NTSB: Duck boat company, Coast Guard to blame for fatal Missouri lake sinking

Washington

WASHINGTON (NEXSTAR) — Over the past two years, the National Transportation Safety Board has pieced together how 17 people died in July 2018 after their duck boat capsized on a Missouri lake during a storm, while three other similar boats made it safely to shore.

The NTSB released its final investigation report Tuesday.

“The entire reason that we are here today is to prevent future tragedies,” said NTSB Chairman Robert Sumwalt.

The agency found the tourist company, Ride the Ducks, should have suspended the four duck boat tours due to the severe thunderstorm warning and did not properly communicate with the captain of the sunken boat about how fast the inclement weather was approaching.

“The operations manual instructed the captains to raise the side curtains during severe weather,” said Michael Karr, the Survivor Factors Group chairman for NTSB.

The report found lowered curtains on one side of the boat and the overhead canopy trapped passengers inside, and under those circumstances, their life jackets prohibited them from swimming downward to escape.
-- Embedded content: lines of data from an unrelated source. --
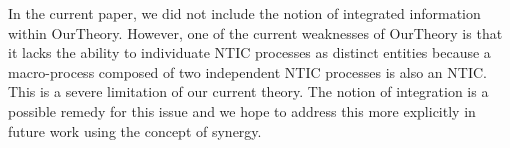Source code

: \documentclass[utf8]{article}
\begin{document}
		    In the current paper, we did not include the notion of integrated information within \ac{OurTheory}. However, one of the current weaknesses of \ac{OurTheory} is that it lacks the ability to individuate NTIC processes as distinct entities because a macro-process composed of two independent NTIC processes is also an NTIC. This is a severe limitation of our current theory.  The notion of integration is a possible remedy for this issue and we hope to address this more explicitly in future work using the concept of synergy. 
		    



    		    
    		    
    		    
    		    
		
		
    		
\end{document}
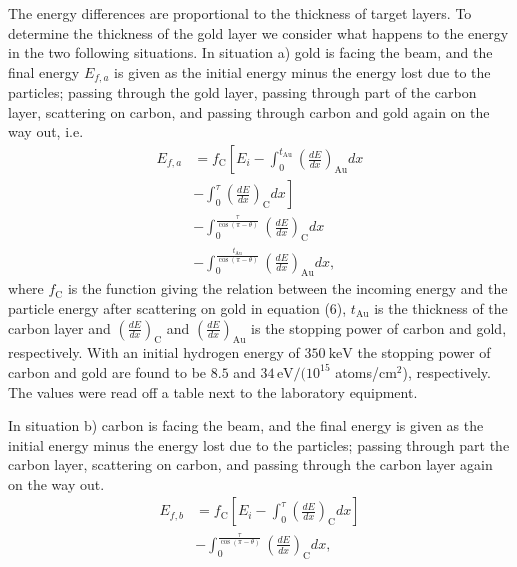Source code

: The energy differences are proportional to the thickness of target layers. To determine the thickness of the gold layer we consider what happens to the energy in the two following situations. In situation a) gold is facing the beam, and the final energy $E_{f,a}$ is given as the initial energy minus the energy lost due to the particles; passing through the gold layer, passing through part of the carbon layer, scattering on carbon, and passing through carbon and gold again on the way out, i.e.
\begin{align}
E_{f,a} &= f_\mathrm{C} \left[ E_i - \int_0^{t_{\mathrm{Au}}}{\left(\frac{dE}{dx}\right)_{\mathrm{Au}}dx} \right. \nonumber 
\\ &- \left. \int_0^{\tau}{\left(\frac{dE}{dx}\right)_{\mathrm{C}}dx} \right] \nonumber
\\ &- \int_0^{\frac{\tau}{\cos(\pi-\theta)}}{\left(\frac{dE}{dx}\right)_{\mathrm{C}}dx} \nonumber
\\ &- \int_0^{\frac{t_\mathrm{Au}}{\cos(\pi-\theta)}}{\left(\frac{dE}{dx}\right)_{\mathrm{Au}}dx}, 
\end{align}
where $f_\mathrm{C}$ is the function giving the relation between the incoming energy and the particle energy after scattering on gold in equation (6), $t_\mathrm{Au}$ is the thickness of the carbon layer and
$\left(\frac{dE}{dx}\right)_\mathrm{C}$ and $\left(\frac{dE}{dx}\right)_\mathrm{Au}$ is the stopping power of carbon and gold, respectively. With an initial hydrogen energy of $\SI{350}{\kilo\electronvolt}$ the
stopping power of carbon and gold are found to be $8.5$ and $34 \,
\si{\electronvolt}/(10^{15}$ atoms/$\si{\centi\metre}^2$), respectively. The
values were read off a table next to the laboratory equipment.

In situation b) carbon is facing the beam, and the final energy is given as the initial energy minus the energy lost due to the particles; passing through part the carbon layer, scattering on carbon, and passing through the carbon layer again on the way out. 
\begin{align}
E_{f,b} &= f_\mathrm{C} \left[ E_i - \int_0^{\tau}{\left(\frac{dE}{dx}\right)_{\mathrm{C}}dx} \right] \nonumber 
\\ &- \int_0^{\frac{\tau}{\cos(\pi-\theta)}}{\left(\frac{dE}{dx}\right)_{\mathrm{C}}dx}, 
\end{align}

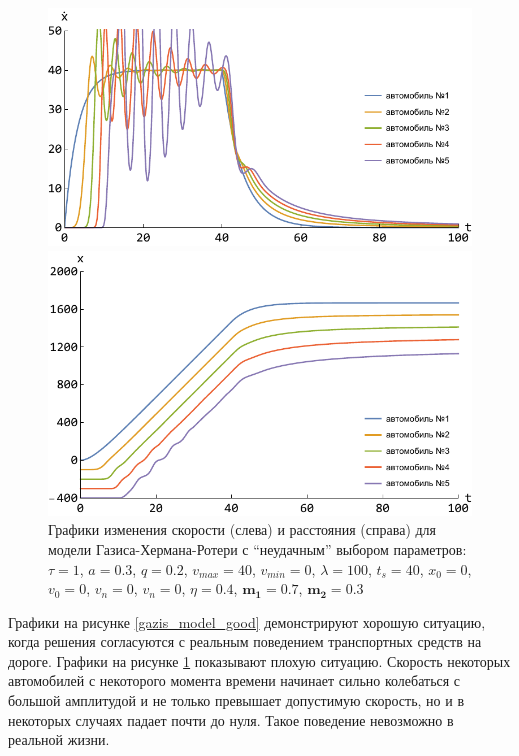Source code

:\documentclass[12pt, a4paper]{extarticle}
\numberwithin{equation}{section}
\begin{document}
\begin{figure}[h!]
	\begin{center}
		\begin{minipage}[h!]{0.48\linewidth}
			\includegraphics[width=1\linewidth,height=0.2\textheight]
			{Images/gazis_model_bad_speed.pdf}
		\end{minipage}
		\hfill 
		\begin{minipage}[h!]{0.48\linewidth}
			\includegraphics[width=1\linewidth,height=0.2\textheight]
			{Images/gazis_model_bad_distance.pdf}
		\end{minipage}
		\caption{Графики изменения скорости (слева) и расстояния (справа) для модели Газиса-Хермана-Ротери с ``неудачным'' выбором параметров: $\tau=1$, $a=0.3$, $q=0.2$, $v_{max}=40$, $v_{min}=0$, $\lambda=100$, $t_s=40$, $x_0=0$, $v_0=0$, $v_n=0$, $v_n=0$, $\eta=0.4$, $\boldsymbol{m_1=0.7}$, $\boldsymbol{m_2=0.3}$}
		\label{gazis_model_bad}
	\end{center}
\end{figure}

Графики на рисунке \ref{gazis_model_good} демонстрируют хорошую ситуацию, когда решения согласуются с реальным поведением транспортных средств на дороге. Графики на рисунке \ref{gazis_model_bad} показывают плохую ситуацию. Скорость некоторых автомобилей с некоторого момента времени начинает сильно колебаться с большой амплитудой и не только превышает допустимую скорость, но и в некоторых случаях падает почти до нуля. Такое поведение невозможно в реальной жизни.
\end{document}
The older model of the vessel also caused it to sink faster.

An ongoing criminal investigation into the boat’s captain prevented the NTSB from getting all of the answers they wanted.

“One of the pieces of evidence we were not able to understand was the captain’s decision or actions regarding the speed of the vessel,” said Brian Young, the NTSB investigator-in-charge.

Members of Congress are pushing legislation that could address some of the lessons learned from the tragedy, but the bill is stalled.

The NTSB also recommended stricter safety measures and weather restrictions to the U.S. Coast Guard following a similar duck boat accident on an Arkansas lake in 1999 that killed 13 people.

“They were never acceptably acted upon,” Sumwalt said.

The agency concluded those earlier recommendations would likely have prevented the 2018 Missouri duck boat deaths.

The owner of the boat, Ripley Entertainment, has settled more than two dozen lawsuits filed by survivors or relatives of those killed.